I had gone to the library to get some work done early this evening and decided to stop by the coffee shop connected to the library first (because I had a coupon for a free drink – um, hello – don’t have to ask me twice).  I order a decaf soy hazelnut latte.  and a voice behind me asks if I had just ordered soy in my drink.  totally confused, I turn around and there is this man (probably in his 50’s at least), wearing amazingly short shorts (yes, sadly, shorter than I would ever wear – I kid you not), a white shirt (or so I thought – I’ll get back to that), a jacket, black ray ban sunglasses (yes, we were inside…yet he was wearing them) and a green, fleece beret.

ok back to ordering the latte.  so he starts asking all these questions about soy – he didn’t know you could put soy in coffee drinks.  he wondered what the benefits were to it.  he wondered why I chose soy.  to which I told him I was allergic to dairy.  to which he threw up his hands and apologized for asking.

then he noticed that the back of my shirt said “Marathon, Florida” and he asked if I was from there and said he used to live in Jacksonville.  he was so excited to hear I was from Marathon – for a split second I felt like a celebrity.

then my drink was ready and I go to leave and he asks if I had a minute, that he would love to hear about the Keys if I had time.  I figured God had put this guy in my path for some reason so I sat down.

about 1/2 way thru the conversation, he takes his jacket off to reveal he wasn’t wearing a white t-shirt – no, he was wearing a stretched out wife beater.  so suddenly the already awkward situation turned even awkwarder (that’s not a word but it should be),

so there I sit across the small table from this man wearing illegally short shorts, a stretched out wife beater, ray bans, and a green fleece beret.  he kept his sunglasses on most of the time and would talk to me while looking over the top of his glasses.  it was very interesting. and confusing all at the same time.

we talked about a lot of random things.  he ended up pulling out his laptop because he wanted to look up pictures of Marathon, FL.  one of the pictures that came up was the Dolphin Research Center, which is right by my house.  I shared my fun bit of info that the original Flipper dolphin was buried under the dolphin statue in the picture.  he was totally stoked.  we talked about Key West.  a lot.  I had to keep reminding him I didn’t live in Key West.  but if you’re not from the Keys, it’s hard to understand that the “Keys” consist of more than just Key West.  :)

the whole time we were talking, I was silently asking God to allow the conversation to move toward Him.  I assumed this unexpected coffee chat was happening for a reason.

God is always faithful.  :)

sure enough, God allowed the conversation to be steered toward the “spiritual” side of things.  this guy is an agnostic, so he doesn’t really know what he thinks about God.  it was cool to get to converse with him about the Bible and Jesus and whether Jesus was who He said He was.

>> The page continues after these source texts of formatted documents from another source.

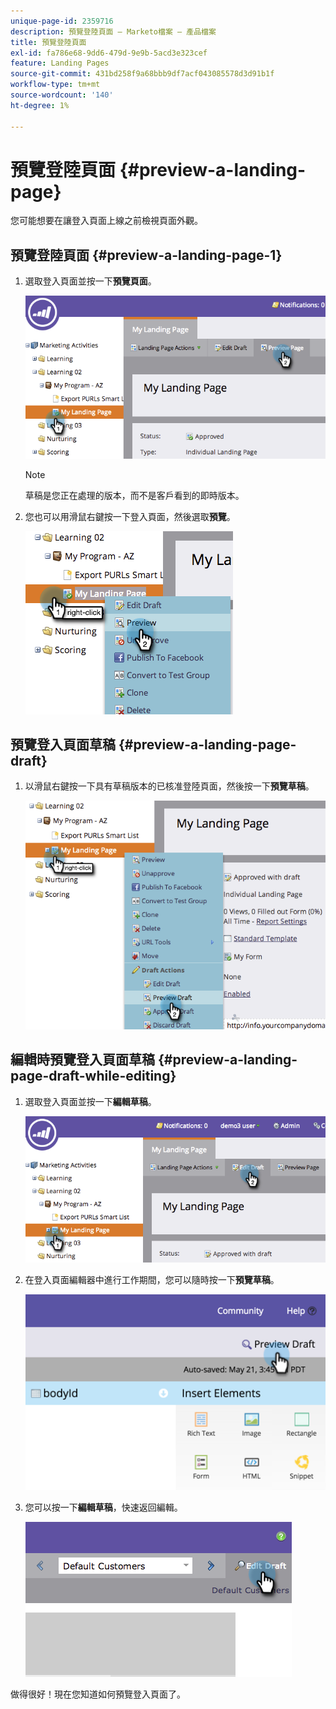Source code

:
 ```yaml
---
unique-page-id: 2359716
description: 預覽登陸頁面 — Marketo檔案 — 產品檔案
title: 預覽登陸頁面
exl-id: fa786e68-9dd6-479d-9e9b-5acd3e323cef
feature: Landing Pages
source-git-commit: 431bd258f9a68bbb9df7acf043085578d3d91b1f
workflow-type: tm+mt
source-wordcount: '140'
ht-degree: 1%

---
```


# 預覽登陸頁面 {#preview-a-landing-page}

您可能想要在讓登入頁面上線之前檢視頁面外觀。

## 預覽登陸頁面 {#preview-a-landing-page-1}

1. 選取登入頁面並按一下&#x200B;**預覽頁面**。

   ![](assets/image2014-9-16-16-3a21-3a10.png)

   >[!NOTE]
   >
   >草稿是您正在處理的版本，而不是客戶看到的即時版本。

1. 您也可以用滑鼠右鍵按一下登入頁面，然後選取&#x200B;**預覽**。

   ![](assets/image2014-9-17-10-3a9-3a49.png)

## 預覽登入頁面草稿 {#preview-a-landing-page-draft}

1. 以滑鼠右鍵按一下具有草稿版本的已核准登陸頁面，然後按一下&#x200B;**預覽草稿**。

   ![](assets/image2014-9-17-10-3a9-3a56.png)

## 編輯時預覽登入頁面草稿 {#preview-a-landing-page-draft-while-editing}

1. 選取登入頁面並按一下&#x200B;**編輯草稿**。

   ![](assets/image2014-9-17-10-3a10-3a4.png)

1. 在登入頁面編輯器中進行工作期間，您可以隨時按一下&#x200B;**預覽草稿**。

   ![](assets/image2015-5-21-15-3a48-3a59.png)

1. 您可以按一下&#x200B;**編輯草稿**，快速返回編輯。

   ![](assets/image2014-9-17-10-3a10-3a20.png)

做得很好！現在您知道如何預覽登入頁面了。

an hour later (yes…an hour…), I finally told him I had to go so I could get some of my work done.  I left him googling Lee Strobel and his book, The Case for Christ.  :)  as I left, I prayed he would really read it like he said he might.

did I mention he asked if he could take me out for dinner some time and play trivia? (he loves trivia – he was googling the Berean church and quizzing me – to which I unfortunately let him down many times because I didn’t know the answers to the random questions)  yeah – hmm…I just kind of giggled and quickly changed the subject.

and so me and the man with the green, fleece beret parted ways.